■ BRIEF
The answer must be the complete listing, copied exactly.

■ RECORD EXCERPTS
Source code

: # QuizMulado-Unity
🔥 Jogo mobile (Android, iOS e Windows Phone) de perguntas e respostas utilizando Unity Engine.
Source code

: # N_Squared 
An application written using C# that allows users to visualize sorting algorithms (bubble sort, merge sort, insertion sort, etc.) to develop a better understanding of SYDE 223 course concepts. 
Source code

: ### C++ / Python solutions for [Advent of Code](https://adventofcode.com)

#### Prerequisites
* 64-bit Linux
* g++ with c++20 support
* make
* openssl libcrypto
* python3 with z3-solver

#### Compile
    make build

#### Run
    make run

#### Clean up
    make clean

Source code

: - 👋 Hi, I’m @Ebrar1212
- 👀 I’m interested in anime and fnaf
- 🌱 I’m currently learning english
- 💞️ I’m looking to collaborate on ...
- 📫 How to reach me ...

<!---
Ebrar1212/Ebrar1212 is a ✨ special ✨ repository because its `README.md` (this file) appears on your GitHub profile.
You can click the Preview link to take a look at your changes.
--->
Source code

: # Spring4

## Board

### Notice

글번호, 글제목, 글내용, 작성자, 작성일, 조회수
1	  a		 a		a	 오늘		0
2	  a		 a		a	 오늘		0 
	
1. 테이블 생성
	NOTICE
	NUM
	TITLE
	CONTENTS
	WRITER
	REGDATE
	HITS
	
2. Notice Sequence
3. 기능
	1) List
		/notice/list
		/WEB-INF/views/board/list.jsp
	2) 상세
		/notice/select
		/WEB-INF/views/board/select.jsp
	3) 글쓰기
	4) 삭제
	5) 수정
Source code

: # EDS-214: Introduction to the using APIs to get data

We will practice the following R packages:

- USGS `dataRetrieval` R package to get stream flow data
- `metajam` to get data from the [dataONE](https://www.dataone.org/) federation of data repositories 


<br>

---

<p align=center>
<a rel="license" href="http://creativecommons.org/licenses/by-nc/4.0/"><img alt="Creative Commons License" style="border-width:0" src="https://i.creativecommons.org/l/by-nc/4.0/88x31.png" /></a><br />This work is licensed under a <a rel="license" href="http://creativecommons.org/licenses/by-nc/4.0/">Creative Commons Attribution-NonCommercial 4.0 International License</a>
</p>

■ TASK OUTPUT
Source code

: # QuizMulado-Unity
🔥 Jogo mobile (Android, iOS e Windows Phone) de perguntas e respostas utilizando Unity Engine.
Source code

: # N_Squared 
An application written using C# that allows users to visualize sorting algorithms (bubble sort, merge sort, insertion sort, etc.) to develop a better understanding of SYDE 223 course concepts. 
Source code

: ### C++ / Python solutions for [Advent of Code](https://adventofcode.com)

#### Prerequisites
* 64-bit Linux
* g++ with c++20 support
* make
* openssl libcrypto
* python3 with z3-solver

#### Compile
    make build

#### Run
    make run

#### Clean up
    make clean

Source code

: - 👋 Hi, I’m @Ebrar1212
- 👀 I’m interested in anime and fnaf
- 🌱 I’m currently learning english
- 💞️ I’m looking to collaborate on ...
- 📫 How to reach me ...

<!---
Ebrar1212/Ebrar1212 is a ✨ special ✨ repository because its `README.md` (this file) appears on your GitHub profile.
You can click the Preview link to take a look at your changes.
--->
Source code

: # Spring4

## Board

### Notice

글번호, 글제목, 글내용, 작성자, 작성일, 조회수
1	  a		 a		a	 오늘		0
2	  a		 a		a	 오늘		0 
	
1. 테이블 생성
	NOTICE
	NUM
	TITLE
	CONTENTS
	WRITER
	REGDATE
	HITS
	
2. Notice Sequence
3. 기능
	1) List
		/notice/list
		/WEB-INF/views/board/list.jsp
	2) 상세
		/notice/select
		/WEB-INF/views/board/select.jsp
	3) 글쓰기
	4) 삭제
	5) 수정
Source code

: # EDS-214: Introduction to the using APIs to get data

We will practice the following R packages:

- USGS `dataRetrieval` R package to get stream flow data
- `metajam` to get data from the [dataONE](https://www.dataone.org/) federation of data repositories 


<br>

---

<p align=center>
<a rel="license" href="http://creativecommons.org/licenses/by-nc/4.0/"><img alt="Creative Commons License" style="border-width:0" src="https://i.creativecommons.org/l/by-nc/4.0/88x31.png" /></a><br />This work is licensed under a <a rel="license" href="http://creativecommons.org/licenses/by-nc/4.0/">Creative Commons Attribution-NonCommercial 4.0 International License</a>
</p>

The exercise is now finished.